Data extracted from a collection
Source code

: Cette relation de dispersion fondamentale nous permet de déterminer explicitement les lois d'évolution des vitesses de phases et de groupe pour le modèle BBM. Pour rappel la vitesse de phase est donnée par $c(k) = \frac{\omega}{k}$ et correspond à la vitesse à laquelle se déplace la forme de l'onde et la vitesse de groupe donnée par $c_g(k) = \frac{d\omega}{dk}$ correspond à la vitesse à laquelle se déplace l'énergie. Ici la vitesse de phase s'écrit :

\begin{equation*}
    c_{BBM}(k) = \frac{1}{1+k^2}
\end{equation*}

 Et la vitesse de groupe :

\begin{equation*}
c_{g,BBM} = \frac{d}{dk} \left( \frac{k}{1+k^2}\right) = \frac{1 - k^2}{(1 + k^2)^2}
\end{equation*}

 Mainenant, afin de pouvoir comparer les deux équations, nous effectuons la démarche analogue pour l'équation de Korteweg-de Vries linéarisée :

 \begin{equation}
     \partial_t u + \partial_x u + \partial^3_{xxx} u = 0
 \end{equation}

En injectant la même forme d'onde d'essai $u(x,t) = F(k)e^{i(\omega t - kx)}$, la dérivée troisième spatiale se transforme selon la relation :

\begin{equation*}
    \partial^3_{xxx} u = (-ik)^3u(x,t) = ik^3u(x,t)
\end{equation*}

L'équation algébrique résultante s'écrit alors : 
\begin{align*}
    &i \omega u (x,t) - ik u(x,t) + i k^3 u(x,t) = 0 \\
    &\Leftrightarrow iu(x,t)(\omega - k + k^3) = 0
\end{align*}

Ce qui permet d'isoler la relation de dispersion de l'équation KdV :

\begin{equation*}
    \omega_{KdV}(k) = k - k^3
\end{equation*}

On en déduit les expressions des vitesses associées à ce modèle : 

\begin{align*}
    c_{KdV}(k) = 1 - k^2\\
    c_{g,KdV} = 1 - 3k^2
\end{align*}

### WHAT THE EXERCISE ASKS
For the data above, count every line in which the string "pour" appears, and answer with the count only.

### RESULT FOR THIS TASK
2